Leadership·Perspective

Les dirigeants clés ne se cherchent pas en surface

Les meilleurs dirigeants de la banque et de l'assurance ne répondent pas aux annonces, ne fréquentent pas les salons, n'actualisent pas leur profil.

Il existe un marché visible des dirigeants : celui des candidats déclarés, des profils mis à jour, des personnes en mouvement. Et il existe un autre marché, beaucoup plus large et beaucoup plus intéressant : celui des dirigeants en poste, performants, et à l'écoute de rien.

Ces derniers ne cherchent pas. Ils construisent, ils dirigent, ils tiennent une fonction. Ils ne sont visibles nulle part — sauf dans une conversation confidentielle, au bon niveau, sur le bon sujet.

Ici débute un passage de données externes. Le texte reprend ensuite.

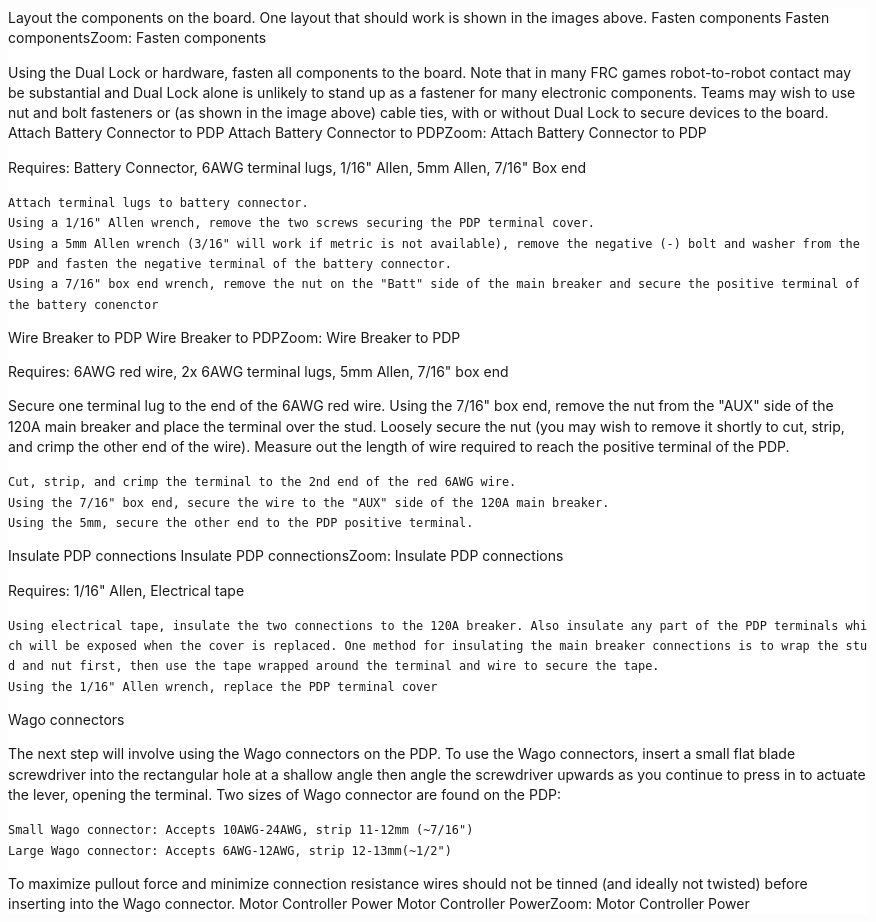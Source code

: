 Layout the components on the board. One layout that should work is shown in the images above.
Fasten components
Fasten componentsZoom: Fasten components

Using the Dual Lock or hardware, fasten all components to the board. Note that in many FRC games robot-to-robot contact may be substantial and Dual Lock alone is unlikely to stand up as a fastener for many electronic components. Teams may wish to use nut and bolt fasteners or (as shown in the image above) cable ties, with or without Dual Lock to secure devices to the board.
Attach Battery Connector to PDP
Attach Battery Connector to PDPZoom: Attach Battery Connector to PDP

Requires: Battery Connector, 6AWG terminal lugs, 1/16" Allen, 5mm Allen, 7/16" Box end

    Attach terminal lugs to battery connector.
    Using a 1/16" Allen wrench, remove the two screws securing the PDP terminal cover.
    Using a 5mm Allen wrench (3/16" will work if metric is not available), remove the negative (-) bolt and washer from the PDP and fasten the negative terminal of the battery connector.
    Using a 7/16" box end wrench, remove the nut on the "Batt" side of the main breaker and secure the positive terminal of the battery conenctor

Wire Breaker to PDP
Wire Breaker to PDPZoom: Wire Breaker to PDP

Requires: 6AWG red wire, 2x 6AWG terminal lugs, 5mm Allen, 7/16" box end

Secure one terminal lug to the end of the 6AWG red wire. Using the 7/16" box end, remove the nut from the "AUX" side of the 120A main breaker and place the terminal over the stud. Loosely secure the nut (you may wish to remove it shortly to cut, strip, and crimp the other end of the wire). Measure out the length of wire required to reach the positive terminal of the PDP.

    Cut, strip, and crimp the terminal to the 2nd end of the red 6AWG wire.
    Using the 7/16" box end, secure the wire to the "AUX" side of the 120A main breaker.
    Using the 5mm, secure the other end to the PDP positive terminal.

Insulate PDP connections
Insulate PDP connectionsZoom: Insulate PDP connections

Requires: 1/16" Allen, Electrical tape

    Using electrical tape, insulate the two connections to the 120A breaker. Also insulate any part of the PDP terminals which will be exposed when the cover is replaced. One method for insulating the main breaker connections is to wrap the stud and nut first, then use the tape wrapped around the terminal and wire to secure the tape.
    Using the 1/16" Allen wrench, replace the PDP terminal cover

Wago connectors

The next step will involve using the Wago connectors on the PDP. To use the Wago connectors, insert a small flat blade screwdriver into the rectangular hole at a shallow angle then angle the screwdriver upwards as you continue to press in to actuate the lever, opening the terminal. Two sizes of Wago connector are found on the PDP:

    Small Wago connector: Accepts 10AWG-24AWG, strip 11-12mm (~7/16")
    Large Wago connector: Accepts 6AWG-12AWG, strip 12-13mm(~1/2")

To maximize pullout force and minimize connection resistance wires should not be tinned (and ideally not twisted) before inserting into the Wago connector.
Motor Controller Power
Motor Controller PowerZoom: Motor Controller Power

Recrutement et executive search ne font pas le même métier

Le recrutement sélectionne parmi ceux qui se présentent. C'est une compétence réelle, utile pour la grande majorité des postes. Mais elle a une limite structurelle : elle ne voit que le marché visible.

L'executive search fait l'inverse. Il part du poste, cartographie l'ensemble des dirigeants capables de le tenir — déclarés ou non — et va chercher ceux qui comptent, y compris et surtout ceux qui n'ont rien demandé.

L'un sélectionne parmi ceux qui se montrent. L'autre va chercher ceux qui comptent.

Pourquoi c'est décisif pour les fonctions sensibles

Dans les fonctions où l'erreur est irréversible — direction générale, risk, compliance, actuariat — cette distinction n'est pas une nuance de méthode. Elle décide de la qualité de la nomination, et donc de la trajectoire de l'organisation.

Elle impose aussi une exigence : la discrétion. Approcher un dirigeant en poste, c'est entrer dans une conversation qui n'existe que si elle reste confidentielle — des deux côtés. La confidentialité n'est pas un confort. C'est la condition d'accès au seul marché qui compte vraiment.